Linda Ho, directrice des ressources humaines chez Seismic, ne croit pas qu’un retour complet au bureau soit nécessaire. Elle préfère donner à ses collaborateurs les moyens d’être productifs selon leurs propres conditions, plutôt que de constater physiquement leur présence au travail jour après jour.
« Notre priorité numéro un est – et a toujours été – de garder nos équipes heureuses et productives », affirme Ho. « Si aller au bureau n’aboutit pas à ce résultat pour certains employés, ils peuvent tout à fait rester en télétravail. »
Du point de vue des talents, proposer des postes à distance a l’avantage évident d’éliminer la géographie comme critère clé et d’élargir le vivier de candidats.
« Nous avons adopté le modèle tout-télétravail, explique Daniel Cooper, associé directeur de Lolly, une agence britannique de développement de logiciels. Nous étions une entreprise hybride avant le Covid, mais les avantages inattendus du 100% télétravail nous ont conduits à fermer définitivement nos bureaux. Un des plus grands bénéfices, c’est que nous pouvons désormais recruter les meilleurs talents, où qu’ils se trouvent. Cela a considérablement élargi notre vivier de compétences et nous donne un avantage concurrentiel. »

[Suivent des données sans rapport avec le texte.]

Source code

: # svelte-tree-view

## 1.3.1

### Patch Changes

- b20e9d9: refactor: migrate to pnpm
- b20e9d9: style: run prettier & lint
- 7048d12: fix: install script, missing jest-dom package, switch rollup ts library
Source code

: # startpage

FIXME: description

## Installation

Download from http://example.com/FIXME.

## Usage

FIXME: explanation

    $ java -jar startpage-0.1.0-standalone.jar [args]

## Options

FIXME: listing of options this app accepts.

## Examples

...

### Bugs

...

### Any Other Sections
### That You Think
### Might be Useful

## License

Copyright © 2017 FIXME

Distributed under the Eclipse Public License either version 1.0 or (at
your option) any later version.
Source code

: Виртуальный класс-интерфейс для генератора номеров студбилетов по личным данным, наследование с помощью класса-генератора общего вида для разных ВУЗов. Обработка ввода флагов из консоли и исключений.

Cooper admet que maintenir la culture dans ce nouvel environnement présente des défis. Elle doit être cultivée consciemment et de façon continue.

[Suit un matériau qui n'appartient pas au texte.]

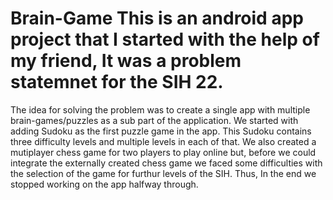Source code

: # Brain-Game This is an android app project that I started with the help of my friend, It was a problem statemnet for the SIH 22.
The idea for solving the problem was to create a single app with multiple brain-games/puzzles as a sub part of the application.
We started with adding Sudoku as the first puzzle game in the app.
This Sudoku contains three difficulty levels and multiple levels in each of that.
We also created a mutiplayer chess game for two players to play online but,
before we could integrate the externally created chess game we faced some difficulties with
the selection of the game for furthur levels of the SIH.
Thus, In the end we stopped working on the app halfway through.
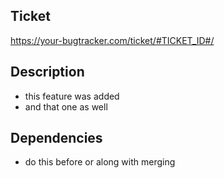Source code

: ## Ticket 

https://your-bugtracker.com/ticket/#TICKET_ID#/

## Description

* this feature was added
* and that one as well

## Dependencies

* do this before or along with merging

Pour cela, Lolly organise régulièrement des activités de cohésion d’équipe à distance et encourage la communication ouverte par différents moyens pour entretenir la culture et renforcer la connexion de l’équipe.
« Fait intéressant, nous avons constaté une nette augmentation de la performance depuis la mise en place du télétravail. La flexibilité et le confort du travail à domicile boostent la productivité, explique Cooper. Cela pose aussi un nouveau défi : prévenir l’épuisement professionnel. Quand la sphère professionnelle fusionne avec la sphère privée, il est facile pour les salariés de trop travailler. »

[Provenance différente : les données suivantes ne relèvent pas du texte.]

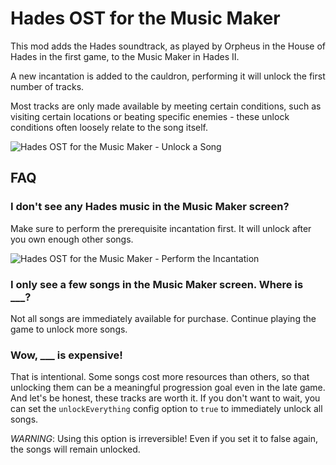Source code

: # Hades OST for the Music Maker

This mod adds the Hades soundtrack, as played by Orpheus in the House of Hades in the first game, to the Music Maker in Hades II.

A new incantation is added to the cauldron, performing it will unlock the first number of tracks.

Most tracks are only made available by meeting certain conditions, such as visiting certain locations or beating specific enemies - these unlock conditions often loosely relate to the song itself.

![Hades OST for the Music Maker - Unlock a Song](https://github.com/user-attachments/assets/2c5284ce-ead9-4c68-94fe-b2470e57bffa)

## FAQ

### I don't see any Hades music in the Music Maker screen?

Make sure to perform the prerequisite incantation first.
It will unlock after you own enough other songs.

![Hades OST for the Music Maker - Perform the Incantation](https://github.com/user-attachments/assets/6274cada-738a-4ce7-ac7f-68a8ede3241b)

### I only see a few songs in the Music Maker screen. Where is ___?

Not all songs are immediately available for purchase.
Continue playing the game to unlock more songs.

### Wow, ___ is expensive!

That is intentional. Some songs cost more resources than others, so that unlocking them can be a meaningful progression goal even in the late game. And let's be honest, these tracks are worth it.
If you don't want to wait, you can set the `unlockEverything` config option to `true` to immediately unlock all songs.

*WARNING*: Using this option is irreversible! Even if you set it to false again, the songs will remain unlocked.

Cependant, ces défis ne sont pas universels. Certains employés avaient déjà l’habitude de travailler à distance ou en mode hybride avant la pandémie et savent comment optimiser leurs performances dans ce contexte. D’autres ont encore besoin de la structure des bureaux et des bénéfices du travail en présentiel.
« Si les employés sont à une étape de leur vie où leur carrière est plus ou moins assurée et qu’ils ont appris à s’adapter, à faire fonctionner les choses via Zoom tout en restant connectés à leurs équipes et managers, alors vous allez les perdre s’ils n’acceptent pas de perdre deux heures par jour dans les transports. Si vous leur imposez ce rythme, ils partiront », explique van der Hoop.
Le besoin d’équilibre
La position d’Ho chez Seismic ne vient ni d’un intérêt personnel ni même de la volonté de faire des économies sur l’immobilier d’entreprise.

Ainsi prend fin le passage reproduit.